B.R. : Exactement ! Il y a le côté des producteurs et le côté des utilisateurs. Mais les deux côtés sont des participants et donc des clients de la plateforme. Contrairement aux modèles classiques, les producteurs ne sont pas des fournisseurs traditionnels car ils participent directement à la co-création de la valeur. En fait on a bien deux côtés qui cherchent à se rencontrer, et la plateforme a le rôle de structurer cet écosystème, d’attirer une masse critique de participants, de les mettre en relation et de leur permettre de faire des transactions. Cela peut être pour l’achat d’un service, d’un produit, d’une prestation. Cela peut aussi être l’échange d’un contenu, comme l’on voit beaucoup sur les réseaux sociaux. Ça peut aussi être de l’échange d’argent comme pour les plateformes de paiement ou de financement. Ça peut même être des produits digitaux, comme c’est le cas sur l’App Store d’Apple. Cela peut prendre beaucoup de formes différentes mais les principes fondamentaux sont les mêmes.
M.B. : Au début quand on pense plateforme on pense bien sûr aux gros acteurs que vous avez cités, eBay ou même Amazon, mais on se rend compte que ce modèle est en train d’envahir tous les secteurs d’activité, y compris les transports à l’instar d’un BlaBlaCar en France. Vous qui baignez quotidiennement dans le sujet avez-vous quelques exemples dans d’autres secteurs ?
B.R. : Tous les secteurs sont impactés par cette dynamique. Il y a des secteurs que l’on connaît bien et qui ont été impactés tout de suite et de manière assez brutale comme les taxis. Vous mentionnez BlaBlaCar mais ils sont nombreux dans le secteur de la mobilité : Uber et Lyft bien sûr, qui se sont mis en choc frontal avec les acteurs traditionnels d’un marché historiquement protégé par un numerus clausus, et fermé par essence. Sans concurrence, ce marché des taxis n’était ni forcément très innovant ni très efficace, ce qui a permis aux nouveaux acteurs de s’engouffrer dans la brèche.
M.B. : Quels sont les autres secteurs principalement impactés ?

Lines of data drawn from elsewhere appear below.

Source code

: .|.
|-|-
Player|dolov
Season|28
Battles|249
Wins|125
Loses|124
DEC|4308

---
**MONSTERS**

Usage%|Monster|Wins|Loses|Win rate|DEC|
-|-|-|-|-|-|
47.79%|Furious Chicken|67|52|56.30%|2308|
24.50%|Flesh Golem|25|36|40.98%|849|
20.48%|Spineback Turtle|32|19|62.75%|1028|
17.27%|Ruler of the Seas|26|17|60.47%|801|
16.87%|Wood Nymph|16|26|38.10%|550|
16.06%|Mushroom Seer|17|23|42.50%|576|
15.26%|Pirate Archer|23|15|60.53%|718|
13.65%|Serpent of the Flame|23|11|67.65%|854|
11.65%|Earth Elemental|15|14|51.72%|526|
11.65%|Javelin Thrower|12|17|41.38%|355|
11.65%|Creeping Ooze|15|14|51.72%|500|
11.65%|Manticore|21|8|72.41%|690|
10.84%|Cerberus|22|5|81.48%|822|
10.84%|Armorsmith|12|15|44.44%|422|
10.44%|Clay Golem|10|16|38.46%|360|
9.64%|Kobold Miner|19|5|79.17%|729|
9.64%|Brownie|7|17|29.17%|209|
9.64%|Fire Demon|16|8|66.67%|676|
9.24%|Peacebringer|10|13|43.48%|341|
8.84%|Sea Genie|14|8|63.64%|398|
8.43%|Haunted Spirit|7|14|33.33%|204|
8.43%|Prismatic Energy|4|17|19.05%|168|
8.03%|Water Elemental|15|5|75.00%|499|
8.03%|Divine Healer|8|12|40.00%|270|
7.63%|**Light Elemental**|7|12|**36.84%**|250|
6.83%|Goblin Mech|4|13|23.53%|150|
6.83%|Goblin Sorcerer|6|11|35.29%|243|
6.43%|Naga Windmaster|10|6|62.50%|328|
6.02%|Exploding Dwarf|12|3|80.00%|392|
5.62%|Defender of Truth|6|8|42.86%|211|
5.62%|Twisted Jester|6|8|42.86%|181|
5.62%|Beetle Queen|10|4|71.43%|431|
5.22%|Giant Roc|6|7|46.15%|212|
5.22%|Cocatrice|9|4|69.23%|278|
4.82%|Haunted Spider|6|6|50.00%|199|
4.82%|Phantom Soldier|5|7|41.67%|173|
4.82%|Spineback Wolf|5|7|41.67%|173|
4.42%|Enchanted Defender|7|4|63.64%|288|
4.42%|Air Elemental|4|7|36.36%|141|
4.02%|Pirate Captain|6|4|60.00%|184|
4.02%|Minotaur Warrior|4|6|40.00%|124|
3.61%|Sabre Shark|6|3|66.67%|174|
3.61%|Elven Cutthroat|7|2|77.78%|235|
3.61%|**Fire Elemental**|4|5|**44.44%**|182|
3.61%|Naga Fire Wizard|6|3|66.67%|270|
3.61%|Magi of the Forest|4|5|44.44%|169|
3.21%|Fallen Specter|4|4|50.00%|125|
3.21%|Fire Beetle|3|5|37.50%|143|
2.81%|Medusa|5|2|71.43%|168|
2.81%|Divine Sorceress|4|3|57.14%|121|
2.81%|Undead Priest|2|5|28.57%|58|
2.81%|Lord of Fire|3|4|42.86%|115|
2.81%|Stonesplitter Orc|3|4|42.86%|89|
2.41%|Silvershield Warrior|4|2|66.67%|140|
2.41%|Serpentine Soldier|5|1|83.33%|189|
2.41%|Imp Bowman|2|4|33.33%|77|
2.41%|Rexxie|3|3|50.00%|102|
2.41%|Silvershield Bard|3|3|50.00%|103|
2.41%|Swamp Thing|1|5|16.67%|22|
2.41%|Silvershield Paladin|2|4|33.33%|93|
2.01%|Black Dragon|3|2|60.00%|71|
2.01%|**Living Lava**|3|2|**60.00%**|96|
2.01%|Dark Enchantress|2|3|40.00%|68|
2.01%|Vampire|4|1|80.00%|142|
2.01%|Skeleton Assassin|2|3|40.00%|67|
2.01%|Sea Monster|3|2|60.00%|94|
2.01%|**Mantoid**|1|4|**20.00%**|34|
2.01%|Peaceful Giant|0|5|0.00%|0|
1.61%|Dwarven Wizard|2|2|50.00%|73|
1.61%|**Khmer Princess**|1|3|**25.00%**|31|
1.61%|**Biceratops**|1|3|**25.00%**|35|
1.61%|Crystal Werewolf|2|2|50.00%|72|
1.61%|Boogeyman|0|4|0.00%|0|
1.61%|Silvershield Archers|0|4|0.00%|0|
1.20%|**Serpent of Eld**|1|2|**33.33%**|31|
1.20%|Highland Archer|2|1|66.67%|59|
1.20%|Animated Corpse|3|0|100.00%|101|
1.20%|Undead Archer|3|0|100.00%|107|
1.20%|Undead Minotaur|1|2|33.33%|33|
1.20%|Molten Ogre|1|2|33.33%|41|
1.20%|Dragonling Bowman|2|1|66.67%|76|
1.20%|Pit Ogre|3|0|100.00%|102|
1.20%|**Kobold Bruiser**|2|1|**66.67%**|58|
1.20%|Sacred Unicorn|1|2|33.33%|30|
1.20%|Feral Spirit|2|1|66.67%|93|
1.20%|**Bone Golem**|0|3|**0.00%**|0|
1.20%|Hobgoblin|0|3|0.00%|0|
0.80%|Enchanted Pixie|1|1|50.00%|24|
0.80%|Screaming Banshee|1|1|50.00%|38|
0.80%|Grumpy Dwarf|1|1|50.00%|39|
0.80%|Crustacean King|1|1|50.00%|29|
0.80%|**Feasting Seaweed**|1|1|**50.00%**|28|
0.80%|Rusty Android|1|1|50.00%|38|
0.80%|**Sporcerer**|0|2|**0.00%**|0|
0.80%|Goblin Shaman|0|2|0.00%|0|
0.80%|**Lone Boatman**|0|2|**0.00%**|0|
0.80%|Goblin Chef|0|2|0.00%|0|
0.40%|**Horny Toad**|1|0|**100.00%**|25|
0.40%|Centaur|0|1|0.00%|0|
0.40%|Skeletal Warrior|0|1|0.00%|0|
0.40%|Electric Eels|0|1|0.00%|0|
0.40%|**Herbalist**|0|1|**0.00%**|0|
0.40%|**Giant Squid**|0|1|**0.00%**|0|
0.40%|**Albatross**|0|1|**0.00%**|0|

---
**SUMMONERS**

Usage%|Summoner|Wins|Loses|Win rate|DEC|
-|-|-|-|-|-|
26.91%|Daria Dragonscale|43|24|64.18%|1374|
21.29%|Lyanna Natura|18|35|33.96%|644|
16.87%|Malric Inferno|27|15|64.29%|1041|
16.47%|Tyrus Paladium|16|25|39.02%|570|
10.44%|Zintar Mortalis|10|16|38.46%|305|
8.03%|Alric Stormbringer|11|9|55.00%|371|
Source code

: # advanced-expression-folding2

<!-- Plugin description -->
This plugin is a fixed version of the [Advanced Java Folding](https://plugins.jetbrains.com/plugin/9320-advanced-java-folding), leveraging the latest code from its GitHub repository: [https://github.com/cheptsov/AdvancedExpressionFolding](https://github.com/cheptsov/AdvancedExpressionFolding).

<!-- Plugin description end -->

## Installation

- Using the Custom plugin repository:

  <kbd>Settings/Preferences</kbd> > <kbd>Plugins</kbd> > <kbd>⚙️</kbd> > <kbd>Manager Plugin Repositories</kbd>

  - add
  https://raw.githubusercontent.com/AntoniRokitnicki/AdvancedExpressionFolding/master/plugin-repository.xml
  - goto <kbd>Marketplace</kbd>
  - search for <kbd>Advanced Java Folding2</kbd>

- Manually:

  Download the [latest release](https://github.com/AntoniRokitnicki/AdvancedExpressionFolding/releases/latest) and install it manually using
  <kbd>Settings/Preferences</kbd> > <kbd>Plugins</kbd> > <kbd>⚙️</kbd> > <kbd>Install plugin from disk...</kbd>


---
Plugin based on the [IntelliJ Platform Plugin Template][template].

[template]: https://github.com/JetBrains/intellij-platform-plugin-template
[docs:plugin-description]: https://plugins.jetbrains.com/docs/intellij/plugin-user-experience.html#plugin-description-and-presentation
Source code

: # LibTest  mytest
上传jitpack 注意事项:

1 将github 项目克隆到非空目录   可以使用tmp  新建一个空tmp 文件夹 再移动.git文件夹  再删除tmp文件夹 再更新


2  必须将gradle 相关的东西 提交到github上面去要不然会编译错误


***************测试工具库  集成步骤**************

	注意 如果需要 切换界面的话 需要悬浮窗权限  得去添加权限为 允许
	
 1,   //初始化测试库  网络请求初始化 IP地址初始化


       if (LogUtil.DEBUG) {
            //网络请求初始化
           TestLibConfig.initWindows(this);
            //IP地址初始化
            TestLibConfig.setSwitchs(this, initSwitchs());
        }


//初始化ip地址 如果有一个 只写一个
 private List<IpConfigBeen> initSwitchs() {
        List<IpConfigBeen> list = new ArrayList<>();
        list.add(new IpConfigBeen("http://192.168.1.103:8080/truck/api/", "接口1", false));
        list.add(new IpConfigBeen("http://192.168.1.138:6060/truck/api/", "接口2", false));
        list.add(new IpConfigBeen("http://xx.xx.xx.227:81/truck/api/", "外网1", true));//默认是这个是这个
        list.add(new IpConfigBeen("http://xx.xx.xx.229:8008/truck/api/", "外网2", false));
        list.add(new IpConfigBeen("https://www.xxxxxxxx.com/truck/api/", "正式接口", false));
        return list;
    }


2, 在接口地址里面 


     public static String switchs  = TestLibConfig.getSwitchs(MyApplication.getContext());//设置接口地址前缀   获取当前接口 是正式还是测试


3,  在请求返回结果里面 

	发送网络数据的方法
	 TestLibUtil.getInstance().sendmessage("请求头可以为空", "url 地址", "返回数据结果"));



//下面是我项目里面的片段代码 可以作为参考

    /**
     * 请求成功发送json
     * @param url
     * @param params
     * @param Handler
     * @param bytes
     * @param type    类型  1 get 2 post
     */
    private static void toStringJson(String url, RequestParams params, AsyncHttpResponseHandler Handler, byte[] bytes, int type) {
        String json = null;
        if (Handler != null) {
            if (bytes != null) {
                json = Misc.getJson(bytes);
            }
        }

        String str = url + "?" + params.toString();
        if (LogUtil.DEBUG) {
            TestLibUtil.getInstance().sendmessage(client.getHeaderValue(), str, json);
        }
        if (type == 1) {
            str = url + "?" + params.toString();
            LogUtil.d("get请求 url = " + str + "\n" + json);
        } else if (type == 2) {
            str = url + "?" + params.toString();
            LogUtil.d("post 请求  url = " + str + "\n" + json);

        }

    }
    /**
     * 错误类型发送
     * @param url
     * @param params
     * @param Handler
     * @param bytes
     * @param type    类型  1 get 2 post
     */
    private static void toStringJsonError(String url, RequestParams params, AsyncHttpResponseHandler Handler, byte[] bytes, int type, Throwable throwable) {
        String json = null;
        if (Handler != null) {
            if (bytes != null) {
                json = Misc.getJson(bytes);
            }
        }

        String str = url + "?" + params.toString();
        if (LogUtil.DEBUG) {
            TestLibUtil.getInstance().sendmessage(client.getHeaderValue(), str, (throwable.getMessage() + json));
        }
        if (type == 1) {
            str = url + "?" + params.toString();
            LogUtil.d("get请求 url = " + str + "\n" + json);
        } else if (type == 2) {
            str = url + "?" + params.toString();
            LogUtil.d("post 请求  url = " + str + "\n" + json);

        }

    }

B.R. : Il y aussi l’éducation, la santé, la finance, le retail, ou encore les marchés où il y avait historiquement beaucoup d’intermédiaires. En créant de la confiance, les plateformes ont pu s’installer avec beaucoup de succès. Elles sont aussi apparues sur des marchés où on ne les attendait pas forcément. Par exemple, le marché automobile. Même si la fabrication des voitures reste basée sur un modèle traditionnel de chaîne de valeur – il faut des matières premières pour fabriquer les voitures et les vendre – tous les fabricants automobiles ont réalisé que leurs débouchés allaient être de plus en plus liés à des plateformes de « partage de flottes » et qu’ils allaient devoir s’adapter. Quasiment tous les fabricants de voitures ont donc pris position en investissant dans des plateformes.
M.B. : C’est intéressant parce que d’habitude, quand on évoque les plateformes, on pense plutôt aux entreprises à forte connotation technologique. Là, vous citez l’automobile. Cela veut-il dire que les grandes entreprises traditionnelles peuvent également trouver leur propre voie, leur propre manière d’utiliser le modèle ?
B.R. : Oui, il est tout à fait possible pour une entreprise traditionnelle d’ajouter des plateformes complémentaires à ses activités pour développer un modèle hybride. C’est par exemple ce qu’un fabricant de meubles comme IKEA a décidé de faire en faisant l’acquisition de Taskrabbit, une plateforme de la gig économie que leur permet maintenant d’offrir le montage de leurs meubles à domicile par des ‘taskers’. C’est très important de comprendre ce concept, car à y regarder de près, beaucoup de sociétés tirent leurs forces de ces mélanges de modèles. Même les GAFAMs (Google, Amazon, Facebook, Apple, Microsoft – ndlr) incorporent souvent une partie de production traditionnelle dans leurs activités, que ce soit pour fabriquer leurs smartphones, leurs laptops ou du matériel comme les enceintes connectées. Mais ce qui explique le succès de ces sociétés c’est leur capacité à combiner leurs produits physiques avec leurs plateformes d’applications et de contenus. Par exemple l’App Store d’Apple est le cœur d’un écosystème qui est un vrai moteur de croissance pour la société. Apple fonctionne donc sur un modèle hybride, c’est-à-dire que la plateforme d’applications renforce les produits, qui se vendent encore mieux et attirent donc plus de développeurs renforçant ainsi davantage le puissant écosystème de la société. Pour Amazon et Alexa/Echo c’est la même logique, il y a une plateforme de contenus attachée à l’enceinte physique. L’un ne marche pas sans l’autre.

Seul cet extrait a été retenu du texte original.